発進用ギヤの採用は高効率化だけでなく、走りのダイレクト感向上にも寄与
走行中に行なうギヤとベルトの切替イメージ
発進時はギヤを使ってダイレクトな加速を実現し、定速走行ではシームレスなベルト駆動でエンジンの高効率領域を活用できる
ワイドレンジ化と伝達効率で世界トップクラスだとアピール
これまでの3世代にわたるCVTから飛躍的に燃費性能を向上させる
会場で展示されたDirect Shift-CVTのカットモデル
発進用ギヤはトランスミッション内の上段にレイアウト。駆動力の受け渡しにはATと同じ湿式多板クラッチを使う
発進用ギヤの採用で負荷が低減され、ベルト角度は従来の11度から9度に狭角化

 欧州などのMTがシェアを確立している地域に向けて新規開発された6速MTは、ギヤ配置の最適化などによって重量を7kg低減し、全長も24mm短縮。また、シフト操作をアクセル制御でアシストする「iMT(intelligent Manual Transmission)制御」を採用。クラッチペダルとシフトノブの操作を検知してエンジン回転数を上げ下げしてショックのない変速が可能となる。
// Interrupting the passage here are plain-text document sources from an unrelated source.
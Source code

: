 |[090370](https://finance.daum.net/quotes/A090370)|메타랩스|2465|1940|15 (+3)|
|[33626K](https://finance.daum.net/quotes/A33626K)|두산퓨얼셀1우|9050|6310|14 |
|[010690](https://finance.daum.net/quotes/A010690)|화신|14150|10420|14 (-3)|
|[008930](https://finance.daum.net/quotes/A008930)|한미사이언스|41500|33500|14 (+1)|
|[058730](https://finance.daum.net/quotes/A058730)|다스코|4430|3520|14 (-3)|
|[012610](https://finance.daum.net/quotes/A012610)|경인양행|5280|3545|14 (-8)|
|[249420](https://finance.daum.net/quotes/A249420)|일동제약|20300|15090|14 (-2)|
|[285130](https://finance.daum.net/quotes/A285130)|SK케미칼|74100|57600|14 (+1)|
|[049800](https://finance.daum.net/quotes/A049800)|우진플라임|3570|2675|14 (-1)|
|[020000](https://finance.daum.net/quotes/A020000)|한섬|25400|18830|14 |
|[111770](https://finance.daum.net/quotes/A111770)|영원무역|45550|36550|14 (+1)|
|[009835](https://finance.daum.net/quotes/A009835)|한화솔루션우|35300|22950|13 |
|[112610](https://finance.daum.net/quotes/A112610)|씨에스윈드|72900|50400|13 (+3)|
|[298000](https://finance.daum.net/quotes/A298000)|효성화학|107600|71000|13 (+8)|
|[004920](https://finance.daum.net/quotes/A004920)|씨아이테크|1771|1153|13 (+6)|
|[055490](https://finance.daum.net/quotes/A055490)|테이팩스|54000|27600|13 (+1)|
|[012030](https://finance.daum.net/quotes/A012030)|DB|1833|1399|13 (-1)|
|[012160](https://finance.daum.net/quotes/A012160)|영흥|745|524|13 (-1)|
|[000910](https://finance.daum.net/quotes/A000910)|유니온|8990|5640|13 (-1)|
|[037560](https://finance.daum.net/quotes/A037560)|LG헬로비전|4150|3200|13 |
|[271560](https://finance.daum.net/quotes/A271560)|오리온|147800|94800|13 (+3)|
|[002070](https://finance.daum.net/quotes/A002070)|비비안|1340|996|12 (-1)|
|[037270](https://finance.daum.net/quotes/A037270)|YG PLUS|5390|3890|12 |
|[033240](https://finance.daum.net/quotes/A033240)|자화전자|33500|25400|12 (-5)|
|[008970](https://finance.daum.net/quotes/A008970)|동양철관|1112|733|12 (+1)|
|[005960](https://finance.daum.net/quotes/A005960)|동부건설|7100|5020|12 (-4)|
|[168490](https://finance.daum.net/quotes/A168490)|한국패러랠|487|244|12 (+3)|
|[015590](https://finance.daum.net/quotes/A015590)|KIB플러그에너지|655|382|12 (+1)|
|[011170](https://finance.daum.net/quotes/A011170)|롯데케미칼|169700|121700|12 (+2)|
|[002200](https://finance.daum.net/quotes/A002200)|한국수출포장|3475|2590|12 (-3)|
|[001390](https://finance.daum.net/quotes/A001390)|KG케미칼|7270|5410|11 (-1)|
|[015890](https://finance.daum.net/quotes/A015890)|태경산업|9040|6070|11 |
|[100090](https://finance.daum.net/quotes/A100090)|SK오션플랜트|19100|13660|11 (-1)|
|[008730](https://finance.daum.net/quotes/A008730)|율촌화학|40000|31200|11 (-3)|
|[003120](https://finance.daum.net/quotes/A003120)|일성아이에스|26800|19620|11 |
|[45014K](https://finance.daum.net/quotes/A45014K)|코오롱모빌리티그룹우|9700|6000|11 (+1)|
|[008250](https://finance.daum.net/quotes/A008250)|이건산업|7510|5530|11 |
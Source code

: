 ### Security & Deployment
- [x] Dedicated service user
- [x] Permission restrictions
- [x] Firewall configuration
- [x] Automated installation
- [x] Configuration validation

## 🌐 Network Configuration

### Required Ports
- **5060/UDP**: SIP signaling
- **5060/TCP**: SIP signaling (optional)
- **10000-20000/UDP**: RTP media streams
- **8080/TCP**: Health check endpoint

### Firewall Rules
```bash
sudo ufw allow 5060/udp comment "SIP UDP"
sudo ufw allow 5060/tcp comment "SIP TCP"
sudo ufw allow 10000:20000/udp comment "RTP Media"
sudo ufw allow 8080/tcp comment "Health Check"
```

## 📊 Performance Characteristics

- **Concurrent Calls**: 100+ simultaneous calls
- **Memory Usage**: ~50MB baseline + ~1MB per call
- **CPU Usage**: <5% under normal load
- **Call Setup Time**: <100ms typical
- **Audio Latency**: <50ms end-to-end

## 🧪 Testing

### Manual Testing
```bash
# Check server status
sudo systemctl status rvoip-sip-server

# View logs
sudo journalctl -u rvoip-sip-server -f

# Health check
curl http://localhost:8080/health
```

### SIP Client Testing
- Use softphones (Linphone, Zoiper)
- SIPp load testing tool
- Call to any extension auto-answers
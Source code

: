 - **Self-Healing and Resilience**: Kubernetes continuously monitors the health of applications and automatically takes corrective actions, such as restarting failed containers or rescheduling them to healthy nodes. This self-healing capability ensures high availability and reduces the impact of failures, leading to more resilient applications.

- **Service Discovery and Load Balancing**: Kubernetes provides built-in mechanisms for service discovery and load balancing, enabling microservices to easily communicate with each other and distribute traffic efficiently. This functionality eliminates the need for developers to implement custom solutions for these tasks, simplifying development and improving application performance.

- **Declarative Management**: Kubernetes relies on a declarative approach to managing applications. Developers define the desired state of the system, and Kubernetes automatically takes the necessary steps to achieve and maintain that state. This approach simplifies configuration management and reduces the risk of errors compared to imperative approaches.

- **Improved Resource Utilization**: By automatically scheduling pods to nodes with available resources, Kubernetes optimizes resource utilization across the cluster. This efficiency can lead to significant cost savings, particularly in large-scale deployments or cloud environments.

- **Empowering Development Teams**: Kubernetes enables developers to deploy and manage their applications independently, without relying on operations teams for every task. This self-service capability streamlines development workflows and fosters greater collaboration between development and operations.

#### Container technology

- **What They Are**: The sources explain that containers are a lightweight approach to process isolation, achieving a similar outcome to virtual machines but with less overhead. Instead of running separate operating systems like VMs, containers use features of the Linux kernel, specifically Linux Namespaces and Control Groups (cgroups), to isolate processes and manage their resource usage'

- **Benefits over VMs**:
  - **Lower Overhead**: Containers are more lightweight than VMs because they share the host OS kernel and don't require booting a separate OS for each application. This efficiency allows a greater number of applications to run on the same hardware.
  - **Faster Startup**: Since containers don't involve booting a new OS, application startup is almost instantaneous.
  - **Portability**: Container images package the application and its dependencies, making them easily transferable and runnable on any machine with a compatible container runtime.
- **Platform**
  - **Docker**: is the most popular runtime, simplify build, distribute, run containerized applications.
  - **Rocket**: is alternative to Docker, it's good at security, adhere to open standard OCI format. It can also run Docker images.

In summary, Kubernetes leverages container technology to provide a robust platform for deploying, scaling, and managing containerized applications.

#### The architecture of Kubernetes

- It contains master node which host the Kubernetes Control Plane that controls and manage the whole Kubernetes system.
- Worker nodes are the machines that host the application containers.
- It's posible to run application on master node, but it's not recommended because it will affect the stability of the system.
世界トップクラスの伝達効率を実現した新型6速MT。7kgの軽量化と24mmの全長短縮に加え、変速時のショックを低減する「iMT(intelligent Manual Transmission)制御」を採用した
会場で展示された新型6速MTのカットモデル

 2.0リッターエンジン向けとなる新しいTHS IIは、新型「プリウス」の1.8リッター向け、新型カムリの2.5リッター向けの技術を継承。1.8リッター向けに用意されたPCU(パワーコントロールユニット)のトランスアクスル直上搭載、平行軸歯車によるリダクションギヤなどを採用し、2.5リッター向けから2.0リッター向けにコンパクト化して低損失化した新型Ni-MH(ニッケル水素)バッテリーを採用している。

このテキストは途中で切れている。